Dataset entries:
▬▬▬▬▬▬▬▬▬▬

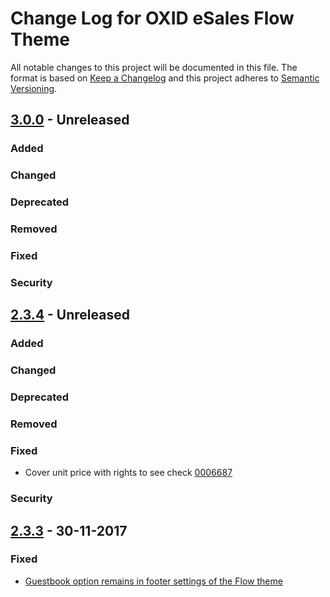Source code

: # Change Log for OXID eSales Flow Theme

All notable changes to this project will be documented in this file.
The format is based on [Keep a Changelog](http://keepachangelog.com/)
and this project adheres to [Semantic Versioning](http://semver.org/).

## [3.0.0] - Unreleased

### Added

### Changed

### Deprecated

### Removed

### Fixed

### Security

## [2.3.4] - Unreleased

### Added

### Changed

### Deprecated

### Removed

### Fixed
- Cover unit price with rights to see check [0006687](https://bugs.oxid-esales.com/view.php?id=6687)

### Security

## [2.3.3] - 30-11-2017

### Fixed
- [Guestbook option remains in footer settings of the Flow theme](https://bugs.oxid-esales.com/view.php?id=6696)

[3.0.0]: https://github.com/OXID-eSales/flow_theme/compare/eb928b5b...HEAD
[2.3.4]: https://github.com/OXID-eSales/flow_theme/compare/v2.3.3...b-2.x
[2.3.3]: https://github.com/OXID-eSales/flow_theme/compare/v2.3.2...v2.3.3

▬▬▬▬▬▬▬▬▬▬

#### [Your assignment]
Restate each entry verbatim and skip every image.

#### [Exercise response]
Source code

: # Change Log for OXID eSales Flow Theme

All notable changes to this project will be documented in this file.
The format is based on [Keep a Changelog](http://keepachangelog.com/)
and this project adheres to [Semantic Versioning](http://semver.org/).

## [3.0.0] - Unreleased

### Added

### Changed

### Deprecated

### Removed

### Fixed

### Security

## [2.3.4] - Unreleased

### Added

### Changed

### Deprecated

### Removed

### Fixed
- Cover unit price with rights to see check [0006687](https://bugs.oxid-esales.com/view.php?id=6687)

### Security

## [2.3.3] - 30-11-2017

### Fixed
- [Guestbook option remains in footer settings of the Flow theme](https://bugs.oxid-esales.com/view.php?id=6696)

[3.0.0]: https://github.com/OXID-eSales/flow_theme/compare/eb928b5b...HEAD
[2.3.4]: https://github.com/OXID-eSales/flow_theme/compare/v2.3.3...b-2.x
[2.3.3]: https://github.com/OXID-eSales/flow_theme/compare/v2.3.2...v2.3.3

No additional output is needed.